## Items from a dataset
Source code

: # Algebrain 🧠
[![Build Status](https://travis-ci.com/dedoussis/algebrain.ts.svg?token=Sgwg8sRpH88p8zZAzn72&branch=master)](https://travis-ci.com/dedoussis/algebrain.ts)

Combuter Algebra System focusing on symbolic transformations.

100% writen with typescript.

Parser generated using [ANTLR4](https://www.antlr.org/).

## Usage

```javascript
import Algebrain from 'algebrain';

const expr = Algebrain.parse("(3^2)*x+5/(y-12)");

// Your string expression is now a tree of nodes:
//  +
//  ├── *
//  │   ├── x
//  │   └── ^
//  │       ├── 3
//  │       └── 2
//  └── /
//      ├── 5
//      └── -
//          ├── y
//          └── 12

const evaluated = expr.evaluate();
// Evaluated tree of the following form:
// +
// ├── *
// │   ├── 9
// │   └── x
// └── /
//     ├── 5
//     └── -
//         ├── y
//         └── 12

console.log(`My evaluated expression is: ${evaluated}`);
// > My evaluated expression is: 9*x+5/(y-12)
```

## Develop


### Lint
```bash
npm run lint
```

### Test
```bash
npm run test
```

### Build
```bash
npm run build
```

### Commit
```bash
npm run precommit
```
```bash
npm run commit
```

## TASK INSTRUCTIONS
Each record above should be returned exactly as it appears.

## TASK ANSWER
Source code

: # Algebrain 🧠
[![Build Status](https://travis-ci.com/dedoussis/algebrain.ts.svg?token=Sgwg8sRpH88p8zZAzn72&branch=master)](https://travis-ci.com/dedoussis/algebrain.ts)

Combuter Algebra System focusing on symbolic transformations.

100% writen with typescript.

Parser generated using [ANTLR4](https://www.antlr.org/).

## Usage

```javascript
import Algebrain from 'algebrain';

const expr = Algebrain.parse("(3^2)*x+5/(y-12)");

// Your string expression is now a tree of nodes:
//  +
//  ├── *
//  │   ├── x
//  │   └── ^
//  │       ├── 3
//  │       └── 2
//  └── /
//      ├── 5
//      └── -
//          ├── y
//          └── 12

const evaluated = expr.evaluate();
// Evaluated tree of the following form:
// +
// ├── *
// │   ├── 9
// │   └── x
// └── /
//     ├── 5
//     └── -
//         ├── y
//         └── 12

console.log(`My evaluated expression is: ${evaluated}`);
// > My evaluated expression is: 9*x+5/(y-12)
```

## Develop


### Lint
```bash
npm run lint
```

### Test
```bash
npm run test
```

### Build
```bash
npm run build
```

### Commit
```bash
npm run precommit
```
```bash
npm run commit
```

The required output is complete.